What you are asked to do: Go through the entries below and count the lines holding the word "that". Reply with only the number, please.

----

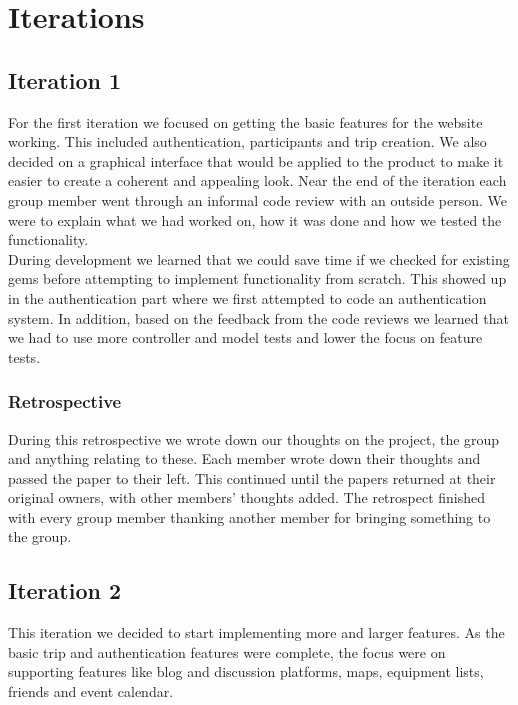 \documentclass[a4paper]{article}
\begin{document}
\section{Iterations}
\subsection{Iteration 1}
For the first iteration we focused on getting the basic features for the website working. This included authentication, participants and trip creation. We also decided on a graphical interface that would be applied to the product to make it easier to create a coherent and appealing look. Near the end of the iteration each group member went through an informal code review with an outside person. We were to explain what we had worked on, how it was done and how we tested the functionality.\\

\noindent
During development we learned that we could save time if we checked for existing gems before attempting to implement functionality from scratch. This showed up in the authentication part where we first attempted to code an authentication system. In addition, based on the feedback from the code reviews we learned that we had to use more controller and model tests and lower the focus on feature tests.

\subsubsection{Retrospective}
During this retrospective we wrote down our thoughts on the project, the group and anything relating to these. Each member wrote down their thoughts and passed the paper to their left. This continued until the papers returned at their original owners, with other members' thoughts added. The retrospect finished with every group member thanking another member for bringing something to the group.

\subsection{Iteration 2}
This iteration we decided to start implementing more and larger features. As the basic trip and authentication features were complete, the focus were on supporting features like blog and discussion platforms, maps, equipment lists, friends and event calendar.
\end{document}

----

Written answer: 2